## Directions
Examine each line of the data. Copy the line if it includes the word "compose".

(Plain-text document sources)
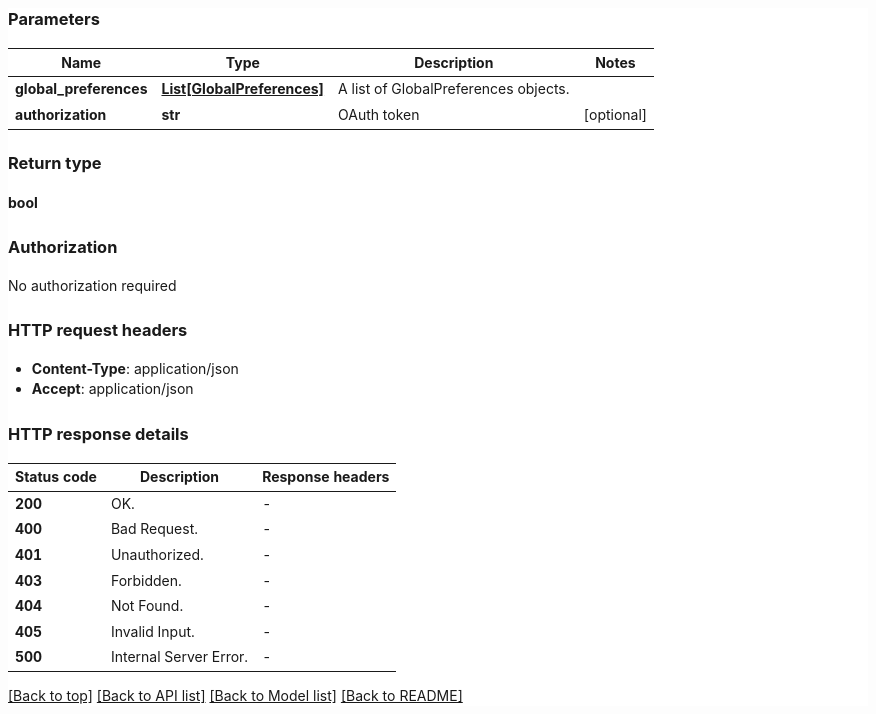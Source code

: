 

### Parameters


Name | Type | Description  | Notes
------------- | ------------- | ------------- | -------------
 **global_preferences** | [**List[GlobalPreferences]**](GlobalPreferences.md)| A list of GlobalPreferences objects. | 
 **authorization** | **str**| OAuth token | [optional] 

### Return type

**bool**

### Authorization

No authorization required

### HTTP request headers

 - **Content-Type**: application/json
 - **Accept**: application/json

### HTTP response details

| Status code | Description | Response headers |
|-------------|-------------|------------------|
**200** | OK. |  -  |
**400** | Bad Request. |  -  |
**401** | Unauthorized. |  -  |
**403** | Forbidden. |  -  |
**404** | Not Found. |  -  |
**405** | Invalid Input. |  -  |
**500** | Internal Server Error. |  -  |

[[Back to top]](#) [[Back to API list]](../README.md#documentation-for-api-endpoints) [[Back to Model list]](../README.md#documentation-for-models) [[Back to README]](../README.md)

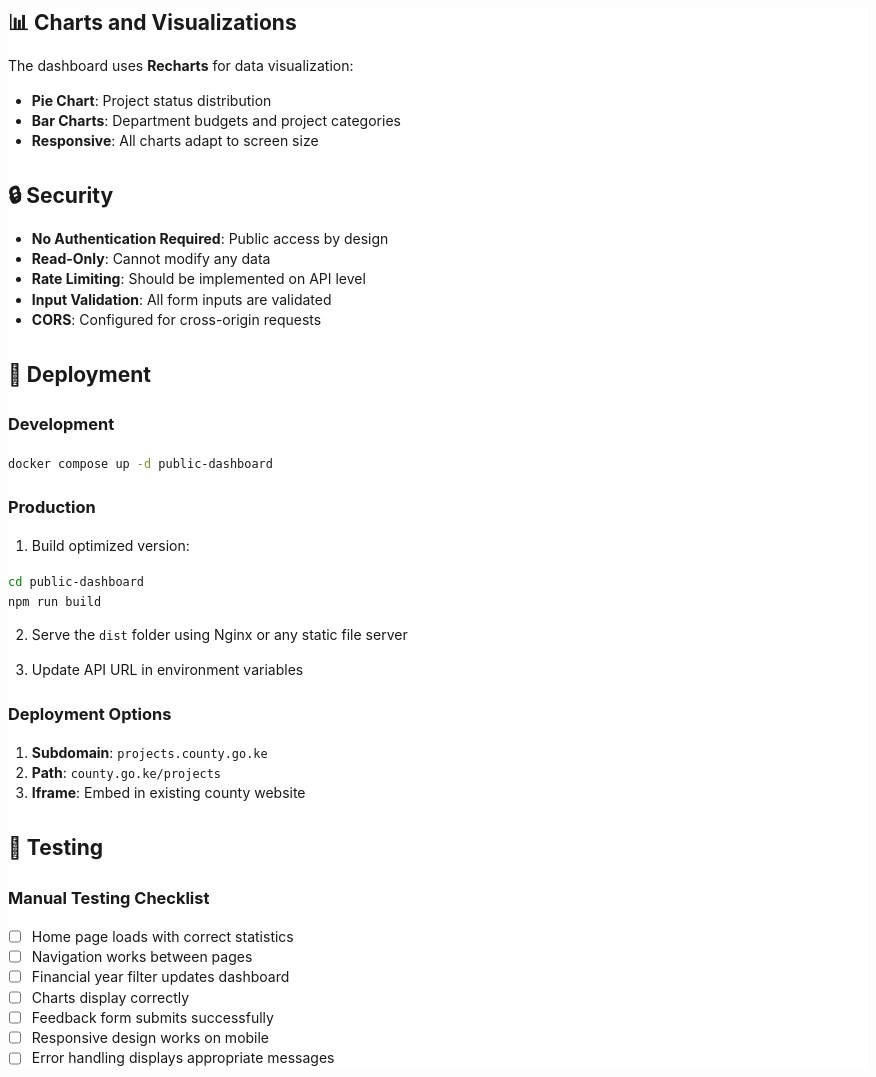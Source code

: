 ## 📊 Charts and Visualizations

The dashboard uses **Recharts** for data visualization:

- **Pie Chart**: Project status distribution
- **Bar Charts**: Department budgets and project categories
- **Responsive**: All charts adapt to screen size

## 🔒 Security

- **No Authentication Required**: Public access by design
- **Read-Only**: Cannot modify any data
- **Rate Limiting**: Should be implemented on API level
- **Input Validation**: All form inputs are validated
- **CORS**: Configured for cross-origin requests

## 🚢 Deployment

### Development
```bash
docker compose up -d public-dashboard
```

### Production

1. Build optimized version:
```bash
cd public-dashboard
npm run build
```

2. Serve the `dist` folder using Nginx or any static file server

3. Update API URL in environment variables

### Deployment Options

1. **Subdomain**: `projects.county.go.ke`
2. **Path**: `county.go.ke/projects`
3. **Iframe**: Embed in existing county website

## 🧪 Testing

### Manual Testing Checklist

- [ ] Home page loads with correct statistics
- [ ] Navigation works between pages
- [ ] Financial year filter updates dashboard
- [ ] Charts display correctly
- [ ] Feedback form submits successfully
- [ ] Responsive design works on mobile
- [ ] Error handling displays appropriate messages
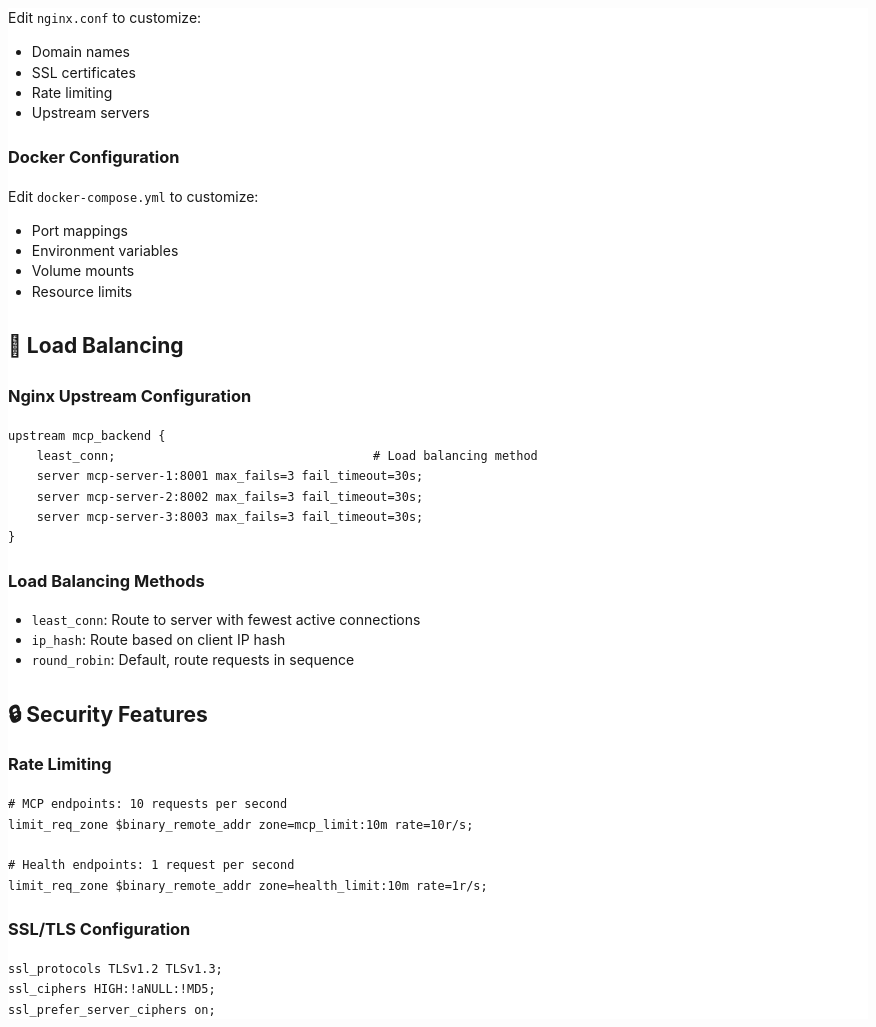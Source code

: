 Edit `nginx.conf` to customize:
- Domain names
- SSL certificates
- Rate limiting
- Upstream servers

### Docker Configuration

Edit `docker-compose.yml` to customize:
- Port mappings
- Environment variables
- Volume mounts
- Resource limits

## 🚦 Load Balancing

### Nginx Upstream Configuration

```nginx
upstream mcp_backend {
    least_conn;                                    # Load balancing method
    server mcp-server-1:8001 max_fails=3 fail_timeout=30s;
    server mcp-server-2:8002 max_fails=3 fail_timeout=30s;
    server mcp-server-3:8003 max_fails=3 fail_timeout=30s;
}
```

### Load Balancing Methods

- `least_conn`: Route to server with fewest active connections
- `ip_hash`: Route based on client IP hash
- `round_robin`: Default, route requests in sequence

## 🔒 Security Features

### Rate Limiting

```nginx
# MCP endpoints: 10 requests per second
limit_req_zone $binary_remote_addr zone=mcp_limit:10m rate=10r/s;

# Health endpoints: 1 request per second
limit_req_zone $binary_remote_addr zone=health_limit:10m rate=1r/s;
```

### SSL/TLS Configuration

```nginx
ssl_protocols TLSv1.2 TLSv1.3;
ssl_ciphers HIGH:!aNULL:!MD5;
ssl_prefer_server_ciphers on;
```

## Answer section
docker compose up -d public-dashboard
Edit `docker-compose.yml` to customize:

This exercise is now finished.